▶ _EXERCISE PROMPT_: Which lines in the data contain the word "Российской"? Please copy each of them.

[Records from a dataset]
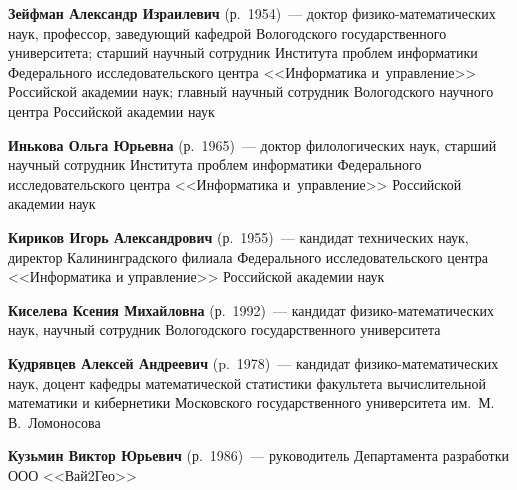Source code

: \begin{multicols}{2}
\noindent
\textbf{Зейфман Александр Израилевич} (р.\ 1954)~--- 
доктор фи\-зи\-ко-ма\-те\-ма\-ти\-че\-ских наук, профессор, 
за\-ве\-ду\-ющий кафедрой Вологодского государственного университета; 
старший научный сотрудник Института проб\-лем информатики Федерального 
исследовательского центра <<Информатика и~управ\-ле\-ние>> 
Российской академии наук; главный научный сотрудник Вологодского 
научного центра Российской академии наук

\vspace*{3pt}

\noindent
\textbf{Инькова Ольга Юрьевна} (р.\ 1965)~--- доктор филологических наук, 
старший научный сотрудник Института проб\-лем информатики Федерального 
исследовательского центра <<Информатика и~управ\-ле\-ние>> Российской академии наук

\vspace*{3pt}



\noindent
\textbf{Кириков Игорь Александрович} (р.\ 1955)~---
 кандидат технических наук, директор Калининградского филиала Федерального 
 исследовательского центра <<Информатика и управление>> Российской академии наук

\vspace*{3pt}

\noindent
\textbf{Киселева Ксения Михайловна} (р.\ 1992)~--- 
кандидат фи\-зи\-ко-ма\-те\-ма\-ти\-че\-ских наук, 
научный сотрудник Вологодского государственного университета

\vspace*{3pt}

\noindent
\textbf{Кудрявцев Алексей Андреевич} (p.\ 1978)~--- 
кандидат фи\-зи\-ко-ма\-те\-ма\-ти\-че\-ских наук, доцент кафедры математической 
статистики факультета вычислительной математики и кибернетики Московского 
государственного университета им.\ М.\,В.~Ломоносова

\vspace*{3pt}

\noindent
\textbf{Кузьмин Виктор Юрьевич} (р.\ 1986)~--- 
руководитель Департамента разработки ООО <<Вай2Гео>>


\vspace*{3pt}


\end{multicols}
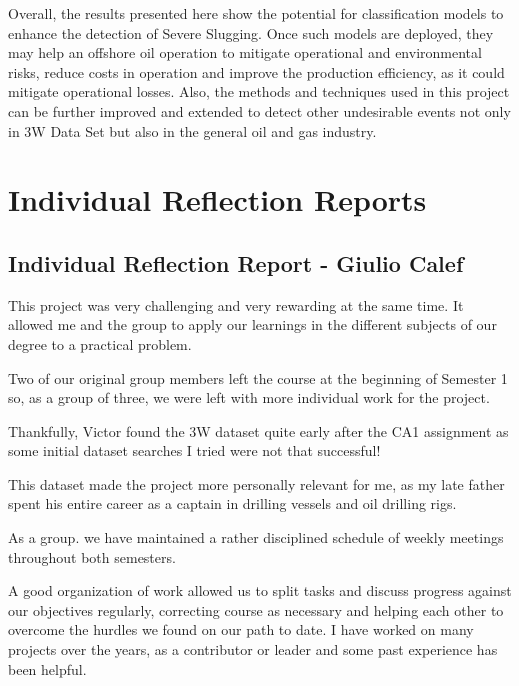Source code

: \documentclass{article}
\begin{document}
Overall, the results presented here show the potential for classification models to enhance the detection of Severe Slugging. Once such models are deployed, they may help an offshore oil operation to mitigate operational and environmental risks, reduce costs in operation and improve the production efficiency, as it could mitigate operational losses. Also, the methods and techniques used in this project can be further improved and extended to detect other undesirable events not only in 3W Data Set but also in the general oil and gas industry.

\nocite{*}

\printbibliography

\appendix
\section{Individual Reflection Reports}
\subsection{Individual Reflection Report - Giulio Calef}
This project was very challenging and very rewarding at the same time. It allowed me and the group to apply our learnings in the different subjects of our degree to a practical problem.

Two of our original group members left the course at the beginning of Semester 1 so, as a group of three, we were left with more individual work for the project.

Thankfully, Victor found the 3W dataset quite early after the CA1 assignment as some initial dataset searches I tried were not that successful!

This dataset made the project more personally relevant for me, as my late father spent his entire career as a captain in drilling vessels and oil drilling rigs.

As a group. we have maintained a rather disciplined schedule of weekly meetings throughout both semesters.

A good organization of work allowed us to split tasks and discuss progress against our objectives regularly, correcting course as necessary and helping each other to overcome the hurdles we found on our path to date. I have worked on many projects over the years, as a contributor or leader and some past experience has been helpful.
\end{document}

▶ _YOUR RESPONSE_:
Российской академии наук; главный научный сотрудник Вологодского 
научного центра Российской академии наук
исследовательского центра <<Информатика и~управ\-ле\-ние>> Российской академии наук
 исследовательского центра <<Информатика и управление>> Российской академии наук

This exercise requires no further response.